If you intend to self-host Invidious within a sub-folder, like your-website.com/invidious/, this is not officially supported and is unlikely to be in the future. I understand their viewpoint, yet I believe this is a legitimate scenario. For an individual self-hoster, getting an additional domain solely for Invidious may not be that easy. While a subdomain remains an option, there are scenarios where it may not be viable.
Continuing with the example above, let's assume that you want to serve Invidious under your-website.com/invidious/. Firstly, follow the officail guide to install Invidious. Then we need to a few configuration changes in config/config.yml:
# If your nginx serves through https, then change this to 443: external_port: 443 # Again, if your nginx serves through https, then this needs to be true: https_only: true # Your domain domain: your-website.com
And here is the relevant nginx configuration:
# Change each instance of the text "/invidious/" with the subfolder
# path that you want in the following configuration:
location /invidious/ {
# 3000 is the default port, change the following if you have changed
# it (see config/config.yml port):
proxy_pass http://127.0.0.1:3000/;
proxy_set_header X-Forwarded-For $remote_addr;
proxy_set_header Host $host;
proxy_http_version 1.1;
proxy_set_header Connection "";
proxy_redirect / /invidious/;
# Now we are going to do some sub_filter'ing which is essentially
# doing some simple string replacements on the response.
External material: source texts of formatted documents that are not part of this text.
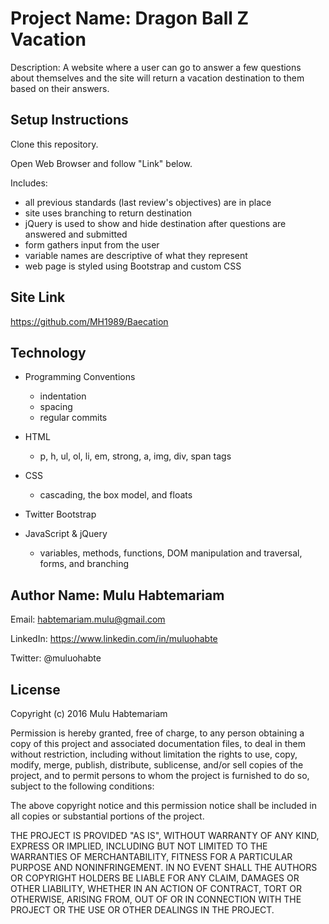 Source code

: # Project Name: Dragon Ball Z Vacation

Description: A website where a user can go to answer a few questions about themselves and the site will return a vacation destination to them based on their answers.

## Setup Instructions

Clone this repository.

Open Web Browser and follow "Link" below.

Includes:
- all previous standards (last review's objectives) are in place
- site uses branching to return destination
- jQuery is used to show and hide destination after questions are answered and submitted
- form gathers input from the user
- variable names are descriptive of what they represent
- web page is styled using Bootstrap and custom CSS

## Site Link

https://github.com/MH1989/Baecation

## Technology

- Programming Conventions
    - indentation
    - spacing
    - regular commits

- HTML
    - p, h, ul, ol, li, em, strong, a, img, div, span tags

- CSS
    - cascading, the box model, and floats

- Twitter Bootstrap

- JavaScript & jQuery
    - variables, methods, functions, DOM manipulation and traversal, forms, and branching

## Author Name: Mulu Habtemariam

Email: habtemariam.mulu@gmail.com

LinkedIn: https://www.linkedin.com/in/muluohabte

Twitter: @muluohabte


## License
Copyright (c) 2016 Mulu Habtemariam

Permission is hereby granted, free of charge, to any person obtaining a copy of this project and associated documentation files, to deal in them without restriction, including without limitation the rights to use, copy, modify, merge, publish, distribute, sublicense, and/or sell copies of the project, and to permit persons to whom the project is furnished to do so, subject to the following conditions:

The above copyright notice and this permission notice shall be included in all copies or substantial portions of the project.

THE PROJECT IS PROVIDED "AS IS", WITHOUT WARRANTY OF ANY KIND, EXPRESS OR IMPLIED, INCLUDING BUT NOT LIMITED TO THE WARRANTIES OF MERCHANTABILITY, FITNESS FOR A PARTICULAR PURPOSE AND NONINFRINGEMENT. IN NO EVENT SHALL THE AUTHORS OR COPYRIGHT HOLDERS BE LIABLE FOR ANY CLAIM, DAMAGES OR OTHER LIABILITY, WHETHER IN AN ACTION OF CONTRACT, TORT OR OTHERWISE, ARISING FROM, OUT OF OR IN CONNECTION WITH THE PROJECT OR THE USE OR OTHER DEALINGS IN THE PROJECT.
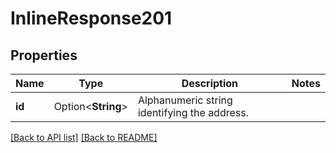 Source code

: # InlineResponse201

## Properties

Name | Type | Description | Notes
------------ | ------------- | ------------- | -------------
**id** | Option<**String**> | Alphanumeric string identifying the address. | 

[[Back to API list]](../README.md#documentation-for-api-endpoints) [[Back to README]](../README.md)


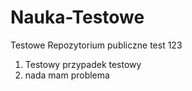 # Nauka-Testowe
Testowe Repozytorium publiczne test 123
1. Testowy przypadek testowy
2. nada mam problema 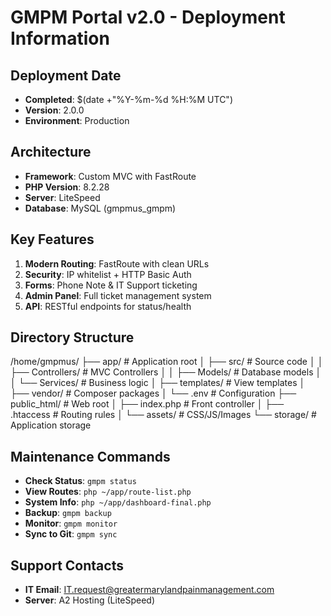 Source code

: # GMPM Portal v2.0 - Deployment Information

## Deployment Date
- **Completed**: $(date +"%Y-%m-%d %H:%M UTC")
- **Version**: 2.0.0
- **Environment**: Production

## Architecture
- **Framework**: Custom MVC with FastRoute
- **PHP Version**: 8.2.28
- **Server**: LiteSpeed
- **Database**: MySQL (gmpmus_gmpm)

## Key Features
1. **Modern Routing**: FastRoute with clean URLs
2. **Security**: IP whitelist + HTTP Basic Auth
3. **Forms**: Phone Note & IT Support ticketing
4. **Admin Panel**: Full ticket management system
5. **API**: RESTful endpoints for status/health

## Directory Structure
/home/gmpmus/
├── app/                    # Application root
│   ├── src/               # Source code
│   │   ├── Controllers/   # MVC Controllers
│   │   ├── Models/        # Database models
│   │   └── Services/      # Business logic
│   ├── templates/         # View templates
│   ├── vendor/            # Composer packages
│   └── .env              # Configuration
├── public_html/           # Web root
│   ├── index.php         # Front controller
│   ├── .htaccess         # Routing rules
│   └── assets/           # CSS/JS/Images
└── storage/              # Application storage
## Maintenance Commands
- **Check Status**: `gmpm status`
- **View Routes**: `php ~/app/route-list.php`
- **System Info**: `php ~/app/dashboard-final.php`
- **Backup**: `gmpm backup`
- **Monitor**: `gmpm monitor`
- **Sync to Git**: `gmpm sync`

## Support Contacts
- **IT Email**: IT.request@greatermarylandpainmanagement.com
- **Server**: A2 Hosting (LiteSpeed)
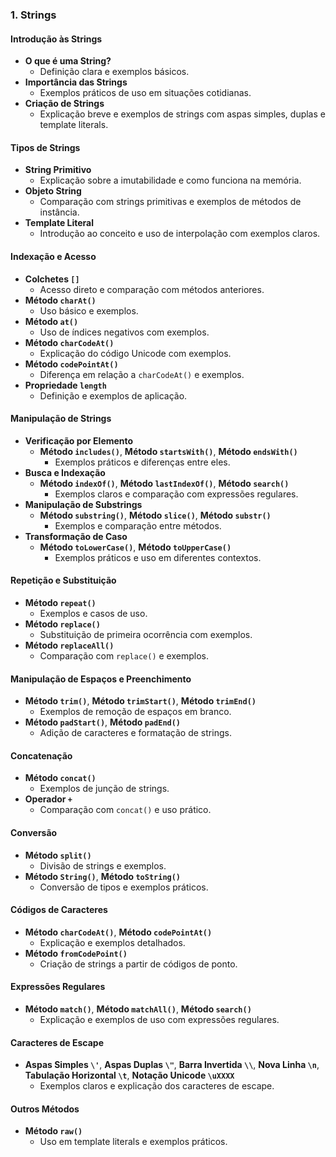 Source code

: ### 1. **Strings**

#### Introdução às Strings
- **O que é uma String?**
  - Definição clara e exemplos básicos.
- **Importância das Strings**
  - Exemplos práticos de uso em situações cotidianas.
- **Criação de Strings**
  - Explicação breve e exemplos de strings com aspas simples, duplas e template literals.

#### Tipos de Strings
- **String Primitivo**
  - Explicação sobre a imutabilidade e como funciona na memória.
- **Objeto String**
  - Comparação com strings primitivas e exemplos de métodos de instância.
- **Template Literal**
  - Introdução ao conceito e uso de interpolação com exemplos claros.

#### Indexação e Acesso
- **Colchetes `[]`**
  - Acesso direto e comparação com métodos anteriores.
- **Método `charAt()`**
  - Uso básico e exemplos.
- **Método `at()`**
  - Uso de índices negativos com exemplos.
- **Método `charCodeAt()`**
  - Explicação do código Unicode com exemplos.
- **Método `codePointAt()`**
  - Diferença em relação a `charCodeAt()` e exemplos.
- **Propriedade `length`**
  - Definição e exemplos de aplicação.

#### Manipulação de Strings
- **Verificação por Elemento**
  - **Método `includes()`**, **Método `startsWith()`**, **Método `endsWith()`**
    - Exemplos práticos e diferenças entre eles.
- **Busca e Indexação**
  - **Método `indexOf()`**, **Método `lastIndexOf()`**, **Método `search()`**
    - Exemplos claros e comparação com expressões regulares.
- **Manipulação de Substrings**
  - **Método `substring()`**, **Método `slice()`**, **Método `substr()`**
    - Exemplos e comparação entre métodos.
- **Transformação de Caso**
  - **Método `toLowerCase()`**, **Método `toUpperCase()`**
    - Exemplos práticos e uso em diferentes contextos.

#### Repetição e Substituição
- **Método `repeat()`**
  - Exemplos e casos de uso.
- **Método `replace()`**
  - Substituição de primeira ocorrência com exemplos.
- **Método `replaceAll()`**
  - Comparação com `replace()` e exemplos.

#### Manipulação de Espaços e Preenchimento
- **Método `trim()`**, **Método `trimStart()`**, **Método `trimEnd()`**
  - Exemplos de remoção de espaços em branco.
- **Método `padStart()`**, **Método `padEnd()`**
  - Adição de caracteres e formatação de strings.

#### Concatenação
- **Método `concat()`**
  - Exemplos de junção de strings.
- **Operador `+`**
  - Comparação com `concat()` e uso prático.

#### Conversão
- **Método `split()`**
  - Divisão de strings e exemplos.
- **Método `String()`**, **Método `toString()`**
  - Conversão de tipos e exemplos práticos.

#### Códigos de Caracteres
- **Método `charCodeAt()`**, **Método `codePointAt()`**
  - Explicação e exemplos detalhados.
- **Método `fromCodePoint()`**
  - Criação de strings a partir de códigos de ponto.

#### Expressões Regulares
- **Método `match()`**, **Método `matchAll()`**, **Método `search()`**
  - Explicação e exemplos de uso com expressões regulares.

#### Caracteres de Escape
- **Aspas Simples `\'`**, **Aspas Duplas `\"`**, **Barra Invertida `\\`**, **Nova Linha `\n`**, **Tabulação Horizontal `\t`**, **Notação Unicode `\uXXXX`**
  - Exemplos claros e explicação dos caracteres de escape.

#### Outros Métodos
- **Método `raw()`**
  - Uso em template literals e exemplos práticos. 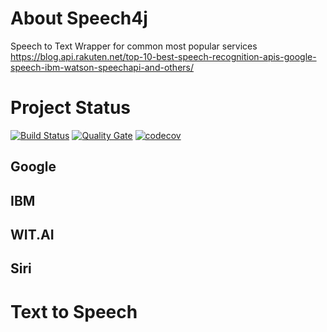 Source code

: # About Speech4j
Speech to Text Wrapper for common most popular services
https://blog.api.rakuten.net/top-10-best-speech-recognition-apis-google-speech-ibm-watson-speechapi-and-others/

# Project Status
[![Build Status](https://travis-ci.com/speech4j/speech4j.svg?branch=master)](https://travis-ci.com/speech4j/speech4j) 
[![Quality Gate](https://sonarcloud.io/api/project_badges/measure?project=speech4j&metric=alert_status)](https://sonarcloud.io/dashboard/index/speech4j)
[![codecov](https://codecov.io/gh/speech4j/speech4j/branch/master/graph/badge.svg)](https://codecov.io/gh/speech4j/speech4j)

## Google
## IBM
## WIT.AI
## Siri

# Text to Speech
##
##
##
##
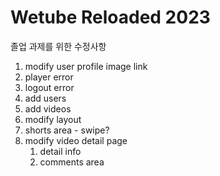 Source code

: # Wetube Reloaded 2023

졸업 과제를 위한 수정사항

1. modify user profile image link
2. player error
3. logout error
4. add users
5. add videos
6. modify layout
7. shorts area - swipe?
8. modify video detail page
   1. detail info
   2. comments area
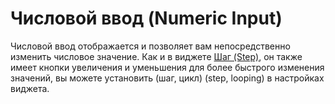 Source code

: # Числовой ввод \(Numeric Input\)

Числовой ввод отображается и позволяет вам непосредственно изменить числовое значение. Как и в виджете [Шаг \(Step\)](https://github.com/blynkkk/blynkkk.github.io/blob/master/mobile/ru/step.md), он также имеет кнопки увеличения и уменьшения для более быстрого изменения значений, вы можете установить \(шаг, цикл\) \(step, looping\) в настройках виджета.

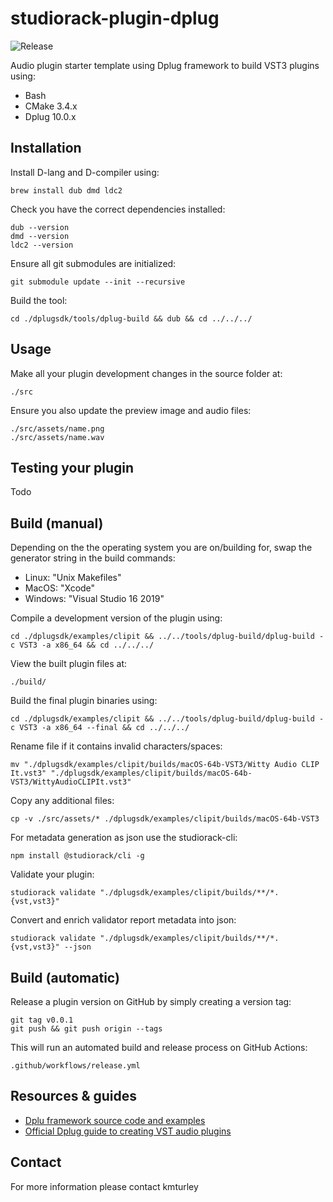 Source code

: # studiorack-plugin-dplug
![Release](https://github.com/studiorack/studiorack-plugin-dplug/workflows/Release/badge.svg)

Audio plugin starter template using Dplug framework to build VST3 plugins using:

* Bash
* CMake 3.4.x
* Dplug 10.0.x


## Installation

Install D-lang and D-compiler using:

    brew install dub dmd ldc2

Check you have the correct dependencies installed:

    dub --version
    dmd --version
    ldc2 --version

Ensure all git submodules are initialized:

    git submodule update --init --recursive

Build the tool:

    cd ./dplugsdk/tools/dplug-build && dub && cd ../../../

## Usage

Make all your plugin development changes in the source folder at:

    ./src

Ensure you also update the preview image and audio files:

    ./src/assets/name.png
    ./src/assets/name.wav


## Testing your plugin

Todo


## Build (manual)

Depending on the the operating system you are on/building for, swap the generator string in the build commands:

* Linux: "Unix Makefiles"
* MacOS: "Xcode"
* Windows: "Visual Studio 16 2019"

Compile a development version of the plugin using:

    cd ./dplugsdk/examples/clipit && ../../tools/dplug-build/dplug-build -c VST3 -a x86_64 && cd ../../../

View the built plugin files at:

    ./build/

Build the final plugin binaries using:

    cd ./dplugsdk/examples/clipit && ../../tools/dplug-build/dplug-build -c VST3 -a x86_64 --final && cd ../../../

Rename file if it contains invalid characters/spaces:

    mv "./dplugsdk/examples/clipit/builds/macOS-64b-VST3/Witty Audio CLIP It.vst3" "./dplugsdk/examples/clipit/builds/macOS-64b-VST3/WittyAudioCLIPIt.vst3"

Copy any additional files:

    cp -v ./src/assets/* ./dplugsdk/examples/clipit/builds/macOS-64b-VST3

For metadata generation as json use the studiorack-cli:

    npm install @studiorack/cli -g

Validate your plugin:

    studiorack validate "./dplugsdk/examples/clipit/builds/**/*.{vst,vst3}"

Convert and enrich validator report metadata into json:

    studiorack validate "./dplugsdk/examples/clipit/builds/**/*.{vst,vst3}" --json


## Build (automatic)

Release a plugin version on GitHub by simply creating a version tag:

    git tag v0.0.1
    git push && git push origin --tags

This will run an automated build and release process on GitHub Actions:

    .github/workflows/release.yml


## Resources & guides

* [Dplu framework source code and examples](https://github.com/AuburnSounds/Dplug)
* [Official Dplug guide to creating VST audio plugins](https://dplug.org)


## Contact

For more information please contact kmturley
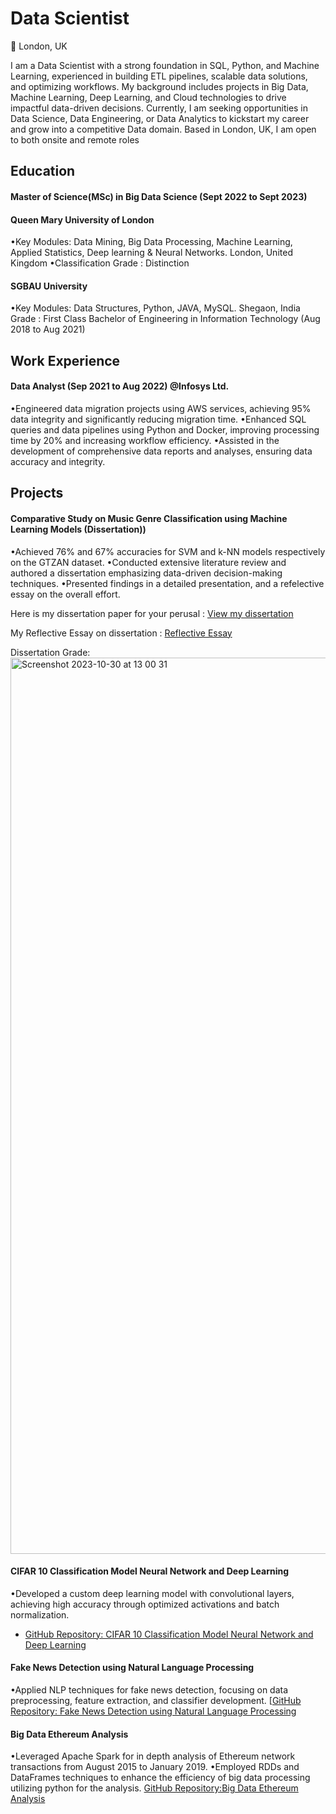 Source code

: # Data Scientist
📍 London, UK

I am a Data Scientist with a strong foundation in SQL, Python, and Machine Learning, experienced in building ETL pipelines, scalable data solutions, and optimizing workflows. My background includes projects in Big Data, Machine Learning, Deep Learning, and Cloud technologies to drive impactful data-driven decisions. Currently, I am seeking opportunities in Data Science, Data Engineering, or Data Analytics to kickstart my career and grow into a competitive Data domain. Based in London, UK, I am open to both onsite and remote roles

## Education
#### Master of Science(MSc) in Big Data Science (Sept 2022 to Sept 2023)

#### Queen Mary University of London
•Key Modules: Data Mining, Big Data Processing, Machine Learning, Applied Statistics, Deep learning & Neural Networks.
London, United Kingdom
•Classification Grade : Distinction

#### SGBAU University
•Key Modules: Data Structures, Python, JAVA, MySQL.
Shegaon, India
Grade : First Class
Bachelor of Engineering in Information Technology (Aug 2018 to Aug 2021)

## Work Experience
#### Data Analyst (Sep 2021 to Aug 2022) @Infosys Ltd.

•Engineered data migration projects using AWS services, achieving 95% data integrity and significantly reducing migration time.
•Enhanced SQL queries and data pipelines using Python and Docker, improving processing time by 20% and increasing workflow efficiency.
•Assisted in the development of comprehensive data reports and analyses, ensuring data accuracy and integrity.


## Projects
 
#### Comparative Study on Music Genre Classification using Machine Learning Models (Dissertation))

•Achieved 76% and 67% accuracies for SVM and k-NN models respectively on the GTZAN dataset.
•Conducted extensive literature review and authored a dissertation emphasizing data-driven decision-making techniques.
•Presented findings in a detailed presentation, and a refelective essay on the overall effort.

Here is my dissertation paper for your perusal : [View my dissertation](https://github.com/gitesh21/My-Portfolio/blob/main/Dissertation%20paper.pdf)

My Reflective Essay on dissertation : [Reflective Essay](https://github.com/gitesh21/My-Portfolio/blob/main/Reflective%20Essay.pdf)

 Dissertation Grade:
 <img width="1434" alt="Screenshot 2023-10-30 at 13 00 31" src="https://github.com/gitesh21/Music-Genre-Classification-using-ML-models/assets/54814417/e5bd0c9f-472b-4e29-b1a7-cf9ad5c42234">


#### CIFAR 10 Classification Model Neural Network and Deep Learning

•Developed a custom deep learning model with convolutional layers, achieving high accuracy through optimized activations and batch normalization.
* [GitHub Repository: CIFAR 10 Classification Model Neural Network and Deep Learning](https://github.com/gitesh21/CIFAR-10-Classification-Model-Neural-Network-and-Deep-Learning)


#### Fake News Detection using Natural Language Processing

•Applied NLP techniques for fake news detection, focusing on data preprocessing, feature extraction, and classifier development.
[[GitHub Repository: Fake News Detection using Natural Language Processing](https://github.com/gitesh21/Fake-News-Detection--NLP)


#### Big Data Ethereum Analysis

•Leveraged Apache Spark for in depth analysis of Ethereum network transactions from August 2015 to January 2019.
•Employed RDDs and DataFrames techniques to enhance the efficiency of big data processing utilizing python for the analysis.
[GitHub Repository:Big Data Ethereum Analysis](https://github.com/gitesh21/Big-Data-Ethereum-Analysis)
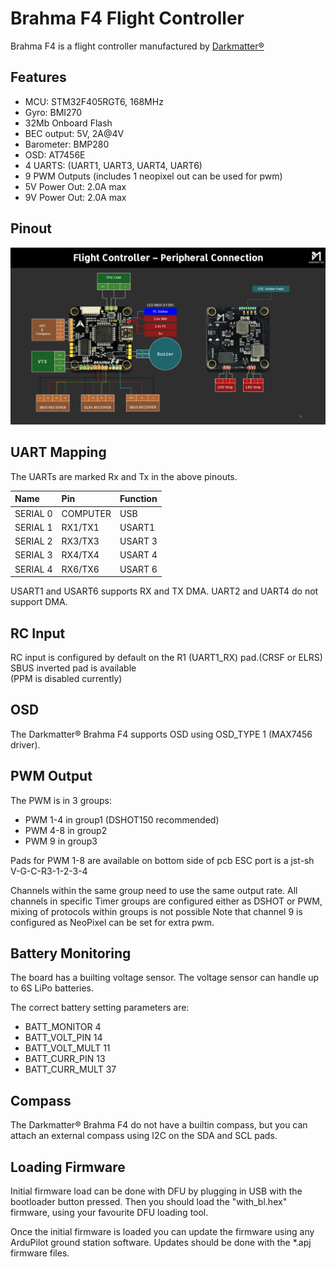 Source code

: 
# Brahma F4 Flight Controller

Brahma F4 is a flight controller manufactured by [Darkmatter®](https://thedarkmatter.in) 

## Features

- MCU: STM32F405RGT6, 168MHz
- Gyro: BMI270
- 32Mb Onboard Flash
- BEC output: 5V, 2A@4V
- Barometer: BMP280
- OSD: AT7456E
- 4 UARTS: (UART1, UART3, UART4, UART6)
- 9 PWM Outputs (includes 1 neopixel out can be used for pwm)
- 5V Power Out: 2.0A max
- 9V Power Out: 2.0A max


## Pinout

![BrahmaF405](BRAHMA_F405-diagram.jpg "DM_BrahmaF4")

## UART Mapping

The UARTs are marked Rx and Tx in the above pinouts.

| Name     | Pin      | Function                |
| :------- | :------- | :------------------------- |
| SERIAL 0 | COMPUTER | USB     |
| SERIAL 1 | RX1/TX1  | USART1  | (DMA)   (Reciever)
| SERIAL 2 | RX3/TX3  | USART 3 | (NODMA) (ESC)
| SERIAL 3 | RX4/TX4  | USART 4 | (NODMA) (Spare)
| SERIAL 4 | RX6/TX6  | USART 6 | (DMA)   (GPS)

USART1 and USART6 supports RX and TX DMA. UART2 and UART4 do not support DMA.


## RC Input

RC input is configured by default on the R1 (UART1_RX) pad.(CRSF or ELRS)
SBUS inverted pad is available  
(PPM is disabled currently)

## OSD

The Darkmatter® Brahma F4 supports OSD using OSD_TYPE 1 (MAX7456 driver).


## PWM Output
The PWM is in 3 groups:

- PWM 1-4 in group1 (DSHOT150 recommended)
- PWM 4-8 in group2
- PWM 9   in group3

Pads for PWM 1-8 are available on bottom side of pcb
ESC port is a jst-sh V-G-C-R3-1-2-3-4

Channels within the same group need to use the same output rate.
All channels in specific Timer groups are configured either as DSHOT or PWM,
mixing of protocols within groups is not possible
Note that channel 9 is configured as NeoPixel can be set for extra pwm.
## Battery Monitoring

The board has a builting voltage sensor. The voltage sensor can handle up to 6S LiPo batteries.

The correct battery setting parameters are:

- BATT_MONITOR 4
- BATT_VOLT_PIN 14
- BATT_VOLT_MULT 11
- BATT_CURR_PIN 13
- BATT_CURR_MULT 37 


## Compass

The Darkmatter® Brahma F4 do not have a builtin compass, but you can attach an external compass using I2C on the SDA and SCL pads.
## Loading Firmware

Initial firmware load can be done with DFU by plugging in USB with the bootloader button pressed. Then you should load the "with_bl.hex" firmware, using your favourite DFU loading tool.

Once the initial firmware is loaded you can update the firmware using any ArduPilot ground station software. Updates should be done with the *.apj firmware files.
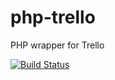 php-trello
==========

PHP wrapper for Trello

[![Build Status](http://juliet-rs01.vmdoh.com:8080/job/PHP-Trello-Test/badge/icon)](http://juliet-rs01.vmdoh.com:8080/job/PHP-Trello-Test/) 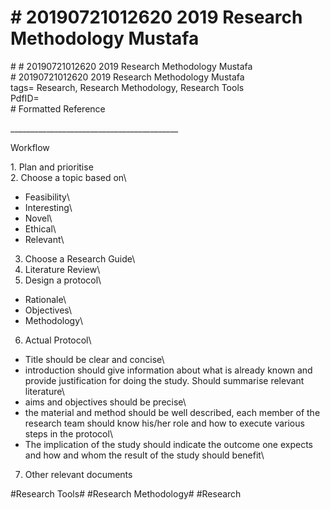 # \# 20190721012620 2019 Research Methodology Mustafa

\# \# 20190721012620 2019 Research Methodology Mustafa\
\# 20190721012620 2019 Research Methodology Mustafa\
tags= Research, Research Methodology, Research Tools\
PdfID=\
\# Formatted Reference

\_\_\_\_\_\_\_\_\_\_\_\_\_\_\_\_\_\_\_\_\_\_\_\_\_\_\_\_\_\_\_\_\_\_\_\_\_\_\_\_\_\_

Workflow

1\. Plan and prioritise\
2. Choose a topic based on\
- Feasibility\
- Interesting\
- Novel\
- Ethical\
- Relevant\
3. Choose a Research Guide\
4. Literature Review\
5. Design a protocol\
- Rationale\
- Objectives\
- Methodology\
6. Actual Protocol\
- Title should be clear and concise\
- introduction should give information about what is already known and provide justification for doing the study. Should summarise relevant literature\
- aims and objectives should be precise\
- the material and method should be well described, each member of the research team should know his/her role and how to execute various steps in the protocol\
- The implication of the study should indicate the outcome one expects and how and whom the result of the study should benefit\
7. Other relevant documents

\#Research Tools\# \#Research Methodology\# \#Research
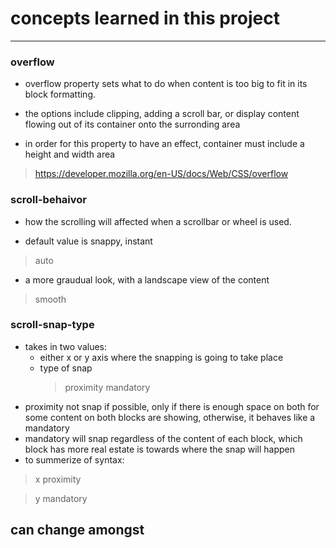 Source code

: # concepts learned in this project
---

### overflow
* overflow property sets what to do when content is too big to fit in its block formatting.

* the options include clipping, adding a scroll bar, or display content flowing out of its container onto the surronding area

* in order for this property to have an effect, container must include a height and width area

> https://developer.mozilla.org/en-US/docs/Web/CSS/overflow


### scroll-behaivor
* how the scrolling will affected when a scrollbar or wheel is used.

* default value is snappy, instant
> auto
* a more graudual look, with a landscape view of the content
> smooth

### scroll-snap-type
* takes in two values:
    * either x or y axis where the snapping is going to take place
    * type of snap
        > proximity
        > mandatory
* proximity not snap if possible, only if there is enough space on both for some content on both blocks are showing, otherwise, it behaves like a mandatory
* mandatory will  snap regardless of the content of each block, which block has more real estate is towards where the snap will happen
* to summerize of syntax:
> x proximity

> y mandatory
## can change amongst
# Disable compression (from invidious to nginx) so that sub_filter
# works
proxy_set_header Accept-Encoding "";
# Disable sub_filter_once so that each instance of strings that we
# want to replace gets replaced instead of getting replaced once.
sub_filter_once off;
sub_filter_types text/javascript application/json;
sub_filter /api/ /invidious/api/;
sub_filter /vi/ /invidious/vi/;
sub_filter /channel /invidious/channel;
sub_filter /ggpht/ /invidious/ggpht/;
sub_filter /toggle_theme /invidious/toggle_theme;
sub_filter /token /invidious/token;
sub_filter /subscription /invidious/subscription;
sub_filter 'src="/' 'src="/invidious/';
sub_filter 'href="/' 'href="/invidious/';
sub_filter 'action="/' 'action="/invidious/';
}
Also see the official nginx configuration for reference.
Of course this is not a very sound way to do things, each update to Invidious has a chance to cause some breakage but it works for now. I'll try to keep this updated.